The Real Sex Education
We think college educations are overrated and overpriced. They're glorified trade schools that preach excellence and teach crap. Their tuitions increase faster than inflation while their results decrease. We've been saying this for a long time. But we were also recently reminded that they've come to resemble whore houses. Vigen Guroian, in a recent issue of Christianity Today, wrote about the "dorm brothels," and not just in the sorority houses. Here are two excerpts:

"Still, in most American college coed dorms, the flesh of our daughters is being served up daily like snack jerky. No longer need young men be wolves or foxes to consume that flesh. There are no fences to jump or chicken coops to break into. The gates are wide open and no guard dogs have been posted. It is easy come and easy go. Nor are our daughters the only ones getting hurt. The sex carnival that is college life today is also doing great damage to our sons' characters, deforming their attitudes toward the opposite sex.

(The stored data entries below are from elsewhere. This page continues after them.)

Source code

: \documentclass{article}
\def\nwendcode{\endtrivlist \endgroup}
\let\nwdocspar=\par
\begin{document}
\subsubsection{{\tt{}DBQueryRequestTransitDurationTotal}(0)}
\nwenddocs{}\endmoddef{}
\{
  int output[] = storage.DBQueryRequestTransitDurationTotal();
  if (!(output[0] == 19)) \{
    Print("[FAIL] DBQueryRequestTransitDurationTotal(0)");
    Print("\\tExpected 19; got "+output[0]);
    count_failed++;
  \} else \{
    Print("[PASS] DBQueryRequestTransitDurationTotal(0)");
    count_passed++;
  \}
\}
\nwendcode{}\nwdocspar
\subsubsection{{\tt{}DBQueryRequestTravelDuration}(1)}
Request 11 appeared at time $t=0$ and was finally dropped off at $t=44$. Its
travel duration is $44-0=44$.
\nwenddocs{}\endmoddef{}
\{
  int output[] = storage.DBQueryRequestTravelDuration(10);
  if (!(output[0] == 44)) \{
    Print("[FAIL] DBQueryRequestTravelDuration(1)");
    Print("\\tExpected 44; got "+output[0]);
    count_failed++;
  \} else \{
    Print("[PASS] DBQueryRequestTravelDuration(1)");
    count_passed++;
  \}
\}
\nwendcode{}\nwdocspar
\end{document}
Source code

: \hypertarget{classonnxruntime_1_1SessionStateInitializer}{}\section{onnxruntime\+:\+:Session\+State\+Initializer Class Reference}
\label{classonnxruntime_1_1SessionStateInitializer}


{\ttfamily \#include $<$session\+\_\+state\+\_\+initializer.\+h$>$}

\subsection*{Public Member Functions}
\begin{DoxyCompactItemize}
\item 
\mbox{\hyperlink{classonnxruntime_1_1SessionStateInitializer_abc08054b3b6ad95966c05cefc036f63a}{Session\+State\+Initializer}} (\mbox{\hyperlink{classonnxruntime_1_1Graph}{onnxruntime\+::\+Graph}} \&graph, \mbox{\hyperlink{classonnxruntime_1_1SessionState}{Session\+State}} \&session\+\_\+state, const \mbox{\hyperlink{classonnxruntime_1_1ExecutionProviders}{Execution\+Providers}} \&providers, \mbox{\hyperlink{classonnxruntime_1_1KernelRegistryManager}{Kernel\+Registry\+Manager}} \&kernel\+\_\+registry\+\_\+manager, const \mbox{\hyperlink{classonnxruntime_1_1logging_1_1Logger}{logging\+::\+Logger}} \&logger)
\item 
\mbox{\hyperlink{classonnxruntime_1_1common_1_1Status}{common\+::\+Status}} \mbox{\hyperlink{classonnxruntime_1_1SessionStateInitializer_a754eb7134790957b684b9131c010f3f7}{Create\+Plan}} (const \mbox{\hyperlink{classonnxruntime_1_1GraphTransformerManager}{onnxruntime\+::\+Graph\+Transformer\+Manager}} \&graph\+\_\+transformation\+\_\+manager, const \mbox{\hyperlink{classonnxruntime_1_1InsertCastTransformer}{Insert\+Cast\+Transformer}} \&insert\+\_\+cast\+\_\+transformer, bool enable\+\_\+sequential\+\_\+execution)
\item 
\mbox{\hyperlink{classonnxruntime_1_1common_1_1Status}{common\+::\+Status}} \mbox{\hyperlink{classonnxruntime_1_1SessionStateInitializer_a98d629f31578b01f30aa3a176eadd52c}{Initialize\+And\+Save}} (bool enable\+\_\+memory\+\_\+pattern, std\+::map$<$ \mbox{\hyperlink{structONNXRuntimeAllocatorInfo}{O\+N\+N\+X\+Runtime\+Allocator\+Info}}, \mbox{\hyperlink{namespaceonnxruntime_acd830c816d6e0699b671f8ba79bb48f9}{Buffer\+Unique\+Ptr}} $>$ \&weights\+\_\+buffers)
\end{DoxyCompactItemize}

I am witnessing a perceptible dissipation of manly virtue in the young men I teach.

"Nevertheless, my more compelling concern about this state of affairs is for the young women, our daughters. Since my student years, colleges have abandoned all the arrangements that society had once put in place to protect the "weaker sex" so they could say "no" and have a place to retreat if young men pressed them too far. And although even when these arrangements were in place, one could not always say with confidence that the girl was the victim and the boy the offender, the contemporary climate makes identifying predator and prey even trickier. The lure and availability of sexual adventure that our colleges afford is teaching young women also to pursue sexual pleasures aggressively. Yet, based on my own conversations and observations, there is no doubt that young women today are far more vulnerable to sexual abuse and mistreatment by young men than when I was a college student, simply because the institutional arrangements that protected young women are gone and the new climate says everything goes."

"I am prepared to ask whether America might not be lost because the great middle class was persuaded that they must send their children to college with no questions asked, when in fact this was the near-equivalent of committing their sons and daughters to one of the circles of Dante's Inferno."

Strays
A few from Robert E. Lee:

"It is well that war is so terrible, or we should grow too fond of it."

"What a cruel thing is war: to separate and destroy families and friends, and mar the purest joys and happiness God has granted us in this world; to fill our hearts with hatred instead of love for our neighbors, and to devastate the fair face of this beautiful world."

"I have fought against the people of the North because I believed they were seeking to wrest from the South dearest rights. But I have never cherished toward them bitter or vindictive feelings, and have never seen the day when I did not pray for them."

"We failed, but in the good providence of God apparent failure often proves a blessing."

Last Word
Peenge: To complain in a whining voice. "If you peenge any longer young lady, I'll spank you."